Up in the clouds: how technology is helping airlines reach for the sky

gatwick airport

Ian Stone, managing director UK & Ireland at Anaplan, discusses how airports are leveraging technology to streamline operations.

Wilbur Wright is famously quoted as saying: “There is no sport equal to that which aviators enjoy while being carried through the air on great white wings.”

When he and his brother pioneered the development of the first aeroplane, they must not have imagined how complex the flying experience would become.

Beyond getting passengers from A to B, airports and airlines are now also under pressure to deliver impeccable customer service, made more complicated by the rapid growth of the global travel scene.

Gatwick Airport for example, has experienced 36 months of consecutive growth in passenger numbers and serves over 40 million passengers a year, demonstrating the logistical pressure on today’s airports.

With an increasing market share at stake due to the proliferation of commercial offerings such as catering and duty free, it’s never been more important to keep the customer happy and be prepared for every eventuality.

A number of airports are achieving this through the adoption of cloud-based technologies, the use of which is playing a significant role in optimising day-to-day operations in airports all over the world.

Looking ahead – forecasting more than just the weather

Handling 41 million passengers every year across 52 airlines, on a single runway is no easy task.

Consumer preferences are difficult to keep up with at the best of times and air travel is no different, with travel habits impacted by weather, currency fluctuations and a range of other socio-economic factors.

Given these permutations, it is vital that airports are able to quickly forecast intricate scenarios involving the billions of combinations of passenger and flight data they collect, in order to appropriately prepare for whatever comes their way.

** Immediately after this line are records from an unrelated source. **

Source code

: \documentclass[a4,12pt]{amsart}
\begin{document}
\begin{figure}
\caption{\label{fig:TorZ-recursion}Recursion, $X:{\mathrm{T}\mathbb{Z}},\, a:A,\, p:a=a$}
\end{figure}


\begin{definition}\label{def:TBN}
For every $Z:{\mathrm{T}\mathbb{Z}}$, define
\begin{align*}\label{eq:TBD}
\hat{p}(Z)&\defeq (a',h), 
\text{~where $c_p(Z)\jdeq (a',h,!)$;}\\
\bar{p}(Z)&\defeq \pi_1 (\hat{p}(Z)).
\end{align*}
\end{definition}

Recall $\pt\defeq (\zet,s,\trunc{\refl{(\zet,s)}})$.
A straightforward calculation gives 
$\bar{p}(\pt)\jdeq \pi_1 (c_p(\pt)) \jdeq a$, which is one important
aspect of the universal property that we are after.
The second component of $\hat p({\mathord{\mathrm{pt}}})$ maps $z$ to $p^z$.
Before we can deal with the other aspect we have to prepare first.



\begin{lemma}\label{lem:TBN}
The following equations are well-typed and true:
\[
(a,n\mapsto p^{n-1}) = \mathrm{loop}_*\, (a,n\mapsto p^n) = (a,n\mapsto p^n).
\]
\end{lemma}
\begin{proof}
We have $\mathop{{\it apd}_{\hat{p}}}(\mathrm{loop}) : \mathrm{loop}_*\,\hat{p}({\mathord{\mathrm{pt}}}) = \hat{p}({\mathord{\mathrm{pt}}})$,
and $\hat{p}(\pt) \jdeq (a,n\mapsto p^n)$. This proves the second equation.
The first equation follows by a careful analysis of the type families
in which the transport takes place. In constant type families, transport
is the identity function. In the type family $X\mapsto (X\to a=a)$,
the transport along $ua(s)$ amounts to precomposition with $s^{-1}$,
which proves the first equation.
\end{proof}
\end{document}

We recently worked with Gatwick to enhance and simplify their complex demand planning system, allowing them to forecast circumstances days, months or years in advance in real-time.

By having one source of passenger information in a centralised hub, major airports have the ability to run scenario simulations, tailor budgets and implement long-term planning to stay ahead of the game.

Using your greatest resource – tailoring the airport experience

As we have established, a resource airports have in abundance is passengers, so why not take advantage of this and the data they provide?

Airports are also opting to use business intelligence and data analytics, increasingly in the form of cloud-based as-a-service models, to create a personalised experience for each customer.

By analysing accrued data around customers, whether via social media posts or booking preferences, airports can tailor services to the individual, ultimately improving customer loyalty and consequently the bottom line.

Furthermore, airports such as Amsterdam Schiphol, Copenhagen and Oslo are using sensors to track passenger movement through the various stages of their journey, allowing information to be collected on passenger speed and flow across the airport.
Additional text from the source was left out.